**Exercise:** Every entry should be reproduced precisely, with each picture left out.

**Input data:**
[Start of section]
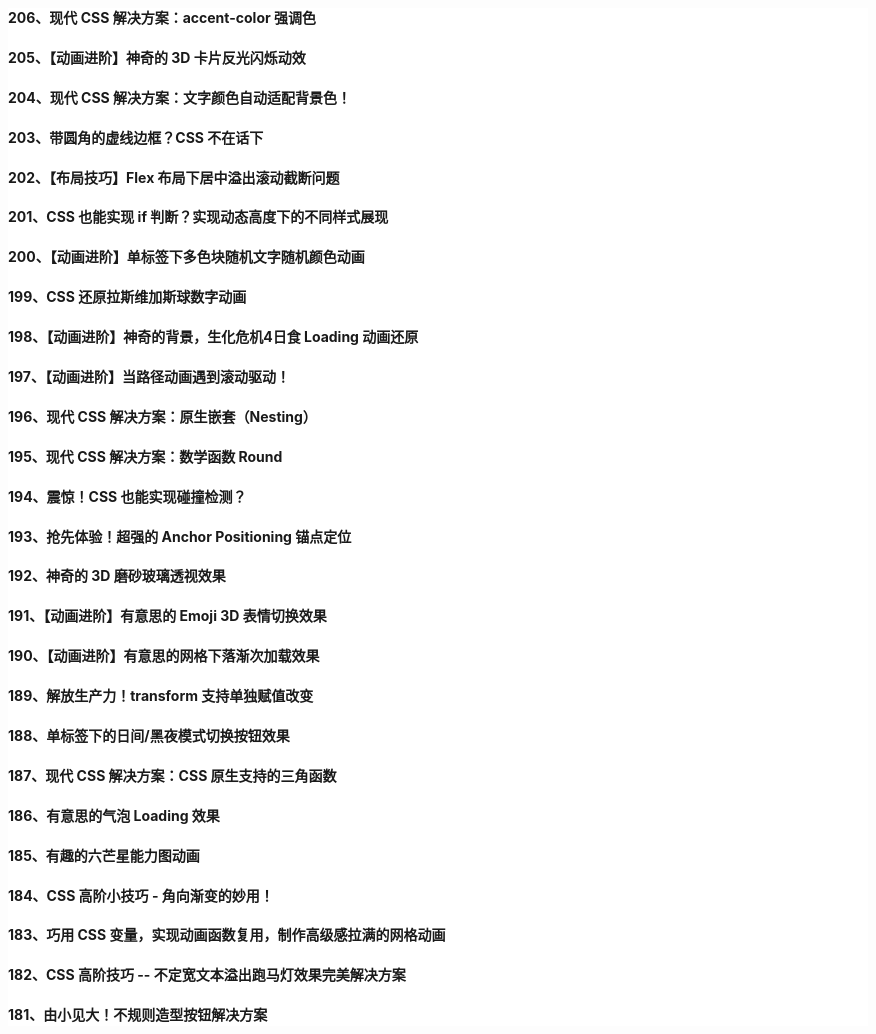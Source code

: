 #### 206、现代 CSS 解决方案：accent-color 强调色

#### 205、【动画进阶】神奇的 3D 卡片反光闪烁动效

#### 204、现代 CSS 解决方案：文字颜色自动适配背景色！

#### 203、带圆角的虚线边框？CSS 不在话下

#### 202、【布局技巧】Flex 布局下居中溢出滚动截断问题

#### 201、CSS 也能实现 if 判断？实现动态高度下的不同样式展现

#### 200、【动画进阶】单标签下多色块随机文字随机颜色动画

#### 199、CSS 还原拉斯维加斯球数字动画

#### 198、【动画进阶】神奇的背景，生化危机4日食 Loading 动画还原

#### 197、【动画进阶】当路径动画遇到滚动驱动！

#### 196、现代 CSS 解决方案：原生嵌套（Nesting）

#### 195、现代 CSS 解决方案：数学函数 Round

#### 194、震惊！CSS 也能实现碰撞检测？

#### 193、抢先体验！超强的 Anchor Positioning 锚点定位

#### 192、神奇的 3D 磨砂玻璃透视效果

#### 191、【动画进阶】有意思的 Emoji 3D 表情切换效果

#### 190、【动画进阶】有意思的网格下落渐次加载效果

#### 189、解放生产力！transform 支持单独赋值改变

#### 188、单标签下的日间/黑夜模式切换按钮效果

#### 187、现代 CSS 解决方案：CSS 原生支持的三角函数

#### 186、有意思的气泡 Loading 效果

#### 185、有趣的六芒星能力图动画

#### 184、CSS 高阶小技巧 - 角向渐变的妙用！

#### 183、巧用 CSS 变量，实现动画函数复用，制作高级感拉满的网格动画

#### 182、CSS 高阶技巧 -- 不定宽文本溢出跑马灯效果完美解决方案

#### 181、由小见大！不规则造型按钮解决方案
[End of section]
**Answer box:**
Source code

: #### 206、现代 CSS 解决方案：accent-color 强调色

#### 205、【动画进阶】神奇的 3D 卡片反光闪烁动效

#### 204、现代 CSS 解决方案：文字颜色自动适配背景色！

#### 203、带圆角的虚线边框？CSS 不在话下

#### 202、【布局技巧】Flex 布局下居中溢出滚动截断问题

#### 201、CSS 也能实现 if 判断？实现动态高度下的不同样式展现

#### 200、【动画进阶】单标签下多色块随机文字随机颜色动画

#### 199、CSS 还原拉斯维加斯球数字动画

#### 198、【动画进阶】神奇的背景，生化危机4日食 Loading 动画还原

#### 197、【动画进阶】当路径动画遇到滚动驱动！

#### 196、现代 CSS 解决方案：原生嵌套（Nesting）

#### 195、现代 CSS 解决方案：数学函数 Round

#### 194、震惊！CSS 也能实现碰撞检测？

#### 193、抢先体验！超强的 Anchor Positioning 锚点定位

#### 192、神奇的 3D 磨砂玻璃透视效果

#### 191、【动画进阶】有意思的 Emoji 3D 表情切换效果

#### 190、【动画进阶】有意思的网格下落渐次加载效果

#### 189、解放生产力！transform 支持单独赋值改变

#### 188、单标签下的日间/黑夜模式切换按钮效果

#### 187、现代 CSS 解决方案：CSS 原生支持的三角函数

#### 186、有意思的气泡 Loading 效果

#### 185、有趣的六芒星能力图动画

#### 184、CSS 高阶小技巧 - 角向渐变的妙用！

#### 183、巧用 CSS 变量，实现动画函数复用，制作高级感拉满的网格动画

#### 182、CSS 高阶技巧 -- 不定宽文本溢出跑马灯效果完美解决方案

#### 181、由小见大！不规则造型按钮解决方案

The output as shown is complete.